**Work task**
Below are some records; output exactly the lines from the line with "Dari dataset tersebut" to the line with "Untuk menghitung precision", both ends kept, and nothing more.

**Stored data**
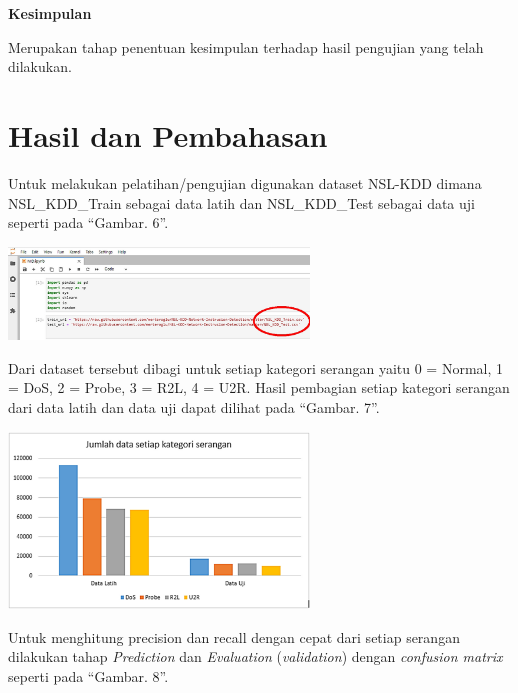 \documentclass[conference]{IEEEtran}
\begin{document}
\noindent \textbf{Kesimpulan}

Merupakan tahap penentuan kesimpulan terhadap hasil pengujian yang telah dilakukan.

\section{Hasil dan Pembahasan}

Untuk melakukan pelatihan/pengujian digunakan dataset NSL-KDD dimana NSL\_KDD\_Train sebagai data latih dan NSL\_KDD\_Test sebagai data uji seperti pada ``Gambar. 6''\cite{mamcose}.\vspace{6pt}

\begin{minipage}{\linewidth}
\centerline{\includegraphics[width=80mm]{Gambar/Gbr01.jpg}}
\label{fig6}
\end{minipage}
\vspace{6pt}

Dari dataset tersebut dibagi untuk setiap kategori serangan
yaitu 0 = Normal, 1 = DoS, 2 = Probe, 3 = R2L, 4 = U2R.
Hasil pembagian setiap kategori serangan dari data latih dan data uji dapat dilihat pada ``Gambar. 7''.\vspace{6pt}

\begin{minipage}{\linewidth}
    \centerline{\includegraphics[width=80mm]{Gambar/Gbr011.jpg}}
    \label{fig7}
    \end{minipage}
    \vspace{6pt}

Untuk menghitung precision dan recall dengan cepat dari setiap serangan dilakukan
tahap \emph{Prediction} dan \emph{Evaluation} (\emph{validation}) dengan \emph{confusion matrix}
seperti pada ``Gambar. 8''.
\end{document}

**Output of the task**
Dari dataset tersebut dibagi untuk setiap kategori serangan
yaitu 0 = Normal, 1 = DoS, 2 = Probe, 3 = R2L, 4 = U2R.
Hasil pembagian setiap kategori serangan dari data latih dan data uji dapat dilihat pada ``Gambar. 7''.\vspace{6pt}

\begin{minipage}{\linewidth}
    \centerline{\includegraphics[width=80mm]{Gambar/Gbr011.jpg}}
    \label{fig7}
    \end{minipage}
    \vspace{6pt}

Untuk menghitung precision dan recall dengan cepat dari setiap serangan dilakukan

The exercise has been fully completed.